**PROVIDED RECORDS**

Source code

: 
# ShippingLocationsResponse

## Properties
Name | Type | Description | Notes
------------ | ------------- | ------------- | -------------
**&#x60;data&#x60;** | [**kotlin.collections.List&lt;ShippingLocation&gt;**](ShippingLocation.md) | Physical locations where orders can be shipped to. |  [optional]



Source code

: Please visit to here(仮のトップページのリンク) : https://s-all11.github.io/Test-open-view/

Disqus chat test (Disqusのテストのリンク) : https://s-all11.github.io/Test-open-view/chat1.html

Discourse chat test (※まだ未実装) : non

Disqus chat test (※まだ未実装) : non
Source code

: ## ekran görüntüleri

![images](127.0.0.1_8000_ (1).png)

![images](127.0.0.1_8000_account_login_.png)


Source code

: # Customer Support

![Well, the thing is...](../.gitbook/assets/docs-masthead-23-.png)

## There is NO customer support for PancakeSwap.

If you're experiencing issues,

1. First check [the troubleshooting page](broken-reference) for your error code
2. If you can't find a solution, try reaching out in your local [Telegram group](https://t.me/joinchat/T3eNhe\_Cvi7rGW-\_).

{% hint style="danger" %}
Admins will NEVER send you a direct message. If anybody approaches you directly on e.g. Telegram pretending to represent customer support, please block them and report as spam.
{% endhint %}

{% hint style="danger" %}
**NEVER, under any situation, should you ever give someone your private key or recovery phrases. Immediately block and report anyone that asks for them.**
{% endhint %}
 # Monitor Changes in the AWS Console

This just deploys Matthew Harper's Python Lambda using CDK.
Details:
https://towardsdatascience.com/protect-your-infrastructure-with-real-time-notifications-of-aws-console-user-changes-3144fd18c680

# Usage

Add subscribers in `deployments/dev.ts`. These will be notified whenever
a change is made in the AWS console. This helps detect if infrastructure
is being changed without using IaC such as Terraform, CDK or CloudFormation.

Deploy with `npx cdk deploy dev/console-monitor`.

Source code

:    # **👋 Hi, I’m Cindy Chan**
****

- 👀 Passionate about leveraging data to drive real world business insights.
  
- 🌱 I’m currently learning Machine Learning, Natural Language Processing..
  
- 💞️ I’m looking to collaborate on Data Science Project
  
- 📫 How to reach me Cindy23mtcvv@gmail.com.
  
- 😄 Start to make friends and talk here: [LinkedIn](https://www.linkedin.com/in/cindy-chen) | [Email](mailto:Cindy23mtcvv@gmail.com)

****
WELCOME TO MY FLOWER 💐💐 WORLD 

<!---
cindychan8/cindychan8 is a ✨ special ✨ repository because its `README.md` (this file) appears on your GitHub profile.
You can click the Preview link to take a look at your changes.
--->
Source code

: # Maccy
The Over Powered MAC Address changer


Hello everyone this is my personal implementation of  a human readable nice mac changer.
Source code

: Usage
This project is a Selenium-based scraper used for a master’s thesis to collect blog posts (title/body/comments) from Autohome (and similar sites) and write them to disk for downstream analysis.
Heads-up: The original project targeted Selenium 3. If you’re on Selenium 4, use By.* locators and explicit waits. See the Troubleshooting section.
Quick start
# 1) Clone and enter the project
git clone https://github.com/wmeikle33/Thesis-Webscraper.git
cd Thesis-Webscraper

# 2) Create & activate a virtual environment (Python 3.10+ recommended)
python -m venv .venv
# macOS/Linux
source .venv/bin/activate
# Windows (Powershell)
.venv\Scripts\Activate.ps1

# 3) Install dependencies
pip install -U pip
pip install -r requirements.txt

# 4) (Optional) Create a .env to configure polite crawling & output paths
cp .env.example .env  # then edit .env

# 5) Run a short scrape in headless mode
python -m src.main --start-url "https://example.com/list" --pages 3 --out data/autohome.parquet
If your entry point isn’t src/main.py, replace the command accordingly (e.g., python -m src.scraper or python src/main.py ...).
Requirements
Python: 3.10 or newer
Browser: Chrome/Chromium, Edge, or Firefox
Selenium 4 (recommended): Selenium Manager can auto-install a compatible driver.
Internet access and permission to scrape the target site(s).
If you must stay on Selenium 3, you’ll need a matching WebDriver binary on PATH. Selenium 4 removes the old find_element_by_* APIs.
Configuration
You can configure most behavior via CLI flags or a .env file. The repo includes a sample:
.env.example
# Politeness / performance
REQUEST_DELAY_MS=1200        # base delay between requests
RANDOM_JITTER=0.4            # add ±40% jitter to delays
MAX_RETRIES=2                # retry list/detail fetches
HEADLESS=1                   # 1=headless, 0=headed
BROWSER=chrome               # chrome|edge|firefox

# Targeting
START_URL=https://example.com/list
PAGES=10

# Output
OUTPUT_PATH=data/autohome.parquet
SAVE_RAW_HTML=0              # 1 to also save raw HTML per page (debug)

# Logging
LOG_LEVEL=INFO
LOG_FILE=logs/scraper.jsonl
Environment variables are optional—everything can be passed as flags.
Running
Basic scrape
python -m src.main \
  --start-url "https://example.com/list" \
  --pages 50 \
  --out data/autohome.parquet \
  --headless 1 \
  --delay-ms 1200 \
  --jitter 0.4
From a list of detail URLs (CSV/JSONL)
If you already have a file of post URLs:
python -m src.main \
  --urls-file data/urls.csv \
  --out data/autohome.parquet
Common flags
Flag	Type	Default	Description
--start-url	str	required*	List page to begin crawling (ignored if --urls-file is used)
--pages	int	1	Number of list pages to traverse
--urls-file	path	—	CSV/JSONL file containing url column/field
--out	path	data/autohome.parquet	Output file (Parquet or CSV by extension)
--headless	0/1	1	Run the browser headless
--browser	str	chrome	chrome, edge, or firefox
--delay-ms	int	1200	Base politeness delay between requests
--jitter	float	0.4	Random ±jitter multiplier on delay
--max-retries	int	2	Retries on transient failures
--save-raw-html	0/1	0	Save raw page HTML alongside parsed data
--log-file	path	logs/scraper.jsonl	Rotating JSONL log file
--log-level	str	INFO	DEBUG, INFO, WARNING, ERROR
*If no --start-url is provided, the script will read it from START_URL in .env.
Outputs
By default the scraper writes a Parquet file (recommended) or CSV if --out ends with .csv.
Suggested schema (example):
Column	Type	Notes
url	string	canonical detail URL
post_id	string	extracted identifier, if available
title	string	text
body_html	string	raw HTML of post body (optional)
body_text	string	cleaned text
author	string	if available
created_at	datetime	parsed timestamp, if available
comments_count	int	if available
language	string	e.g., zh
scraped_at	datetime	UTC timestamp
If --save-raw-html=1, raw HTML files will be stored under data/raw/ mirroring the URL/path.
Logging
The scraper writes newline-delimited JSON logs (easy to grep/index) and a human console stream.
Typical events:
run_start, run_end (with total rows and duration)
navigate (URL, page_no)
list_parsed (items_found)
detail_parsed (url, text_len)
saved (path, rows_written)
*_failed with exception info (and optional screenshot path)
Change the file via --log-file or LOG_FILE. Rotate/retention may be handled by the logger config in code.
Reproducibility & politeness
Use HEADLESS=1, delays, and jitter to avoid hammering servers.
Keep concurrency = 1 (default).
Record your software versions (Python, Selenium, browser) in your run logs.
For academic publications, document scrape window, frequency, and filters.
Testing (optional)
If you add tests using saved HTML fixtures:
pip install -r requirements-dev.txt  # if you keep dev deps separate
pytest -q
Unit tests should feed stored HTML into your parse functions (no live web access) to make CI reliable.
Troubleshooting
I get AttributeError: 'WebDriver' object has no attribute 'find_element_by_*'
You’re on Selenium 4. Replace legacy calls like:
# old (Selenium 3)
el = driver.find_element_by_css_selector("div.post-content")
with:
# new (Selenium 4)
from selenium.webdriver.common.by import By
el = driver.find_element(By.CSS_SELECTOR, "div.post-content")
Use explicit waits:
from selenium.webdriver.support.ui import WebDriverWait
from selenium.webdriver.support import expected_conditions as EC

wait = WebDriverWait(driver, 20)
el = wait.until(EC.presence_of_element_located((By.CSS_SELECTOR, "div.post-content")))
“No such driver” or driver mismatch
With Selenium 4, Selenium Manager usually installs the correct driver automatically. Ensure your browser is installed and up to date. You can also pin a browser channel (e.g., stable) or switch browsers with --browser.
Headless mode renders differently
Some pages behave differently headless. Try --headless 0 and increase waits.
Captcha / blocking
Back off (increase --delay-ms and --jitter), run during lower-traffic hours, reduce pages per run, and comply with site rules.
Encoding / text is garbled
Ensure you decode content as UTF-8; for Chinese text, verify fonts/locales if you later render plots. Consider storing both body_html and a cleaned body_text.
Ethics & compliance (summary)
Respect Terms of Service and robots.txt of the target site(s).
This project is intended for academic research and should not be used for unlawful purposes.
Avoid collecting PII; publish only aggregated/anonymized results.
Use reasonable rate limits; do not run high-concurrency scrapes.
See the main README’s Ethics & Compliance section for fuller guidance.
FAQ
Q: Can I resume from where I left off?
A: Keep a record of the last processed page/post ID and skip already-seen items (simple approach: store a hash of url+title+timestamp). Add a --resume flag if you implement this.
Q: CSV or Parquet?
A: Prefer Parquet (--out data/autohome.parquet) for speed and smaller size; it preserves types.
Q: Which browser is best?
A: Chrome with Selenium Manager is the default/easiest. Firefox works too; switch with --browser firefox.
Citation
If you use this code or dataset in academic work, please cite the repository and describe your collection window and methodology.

**THE TASK**
Above this task is a listing. Restate, word for word and with nothing added, the lines from the one with "# 1) Clone and enter the project" through the one with "# Targeting".

**OUTPUT FOR THIS EXERCISE**
# 1) Clone and enter the project
git clone https://github.com/wmeikle33/Thesis-Webscraper.git
cd Thesis-Webscraper

# 2) Create & activate a virtual environment (Python 3.10+ recommended)
python -m venv .venv
# macOS/Linux
source .venv/bin/activate
# Windows (Powershell)
.venv\Scripts\Activate.ps1

# 3) Install dependencies
pip install -U pip
pip install -r requirements.txt

# 4) (Optional) Create a .env to configure polite crawling & output paths
cp .env.example .env  # then edit .env

# 5) Run a short scrape in headless mode
python -m src.main --start-url "https://example.com/list" --pages 3 --out data/autohome.parquet
If your entry point isn’t src/main.py, replace the command accordingly (e.g., python -m src.scraper or python src/main.py ...).
Requirements
Python: 3.10 or newer
Browser: Chrome/Chromium, Edge, or Firefox
Selenium 4 (recommended): Selenium Manager can auto-install a compatible driver.
Internet access and permission to scrape the target site(s).
If you must stay on Selenium 3, you’ll need a matching WebDriver binary on PATH. Selenium 4 removes the old find_element_by_* APIs.
Configuration
You can configure most behavior via CLI flags or a .env file. The repo includes a sample:
.env.example
# Politeness / performance
REQUEST_DELAY_MS=1200        # base delay between requests
RANDOM_JITTER=0.4            # add ±40% jitter to delays
MAX_RETRIES=2                # retry list/detail fetches
HEADLESS=1                   # 1=headless, 0=headed
BROWSER=chrome               # chrome|edge|firefox

# Targeting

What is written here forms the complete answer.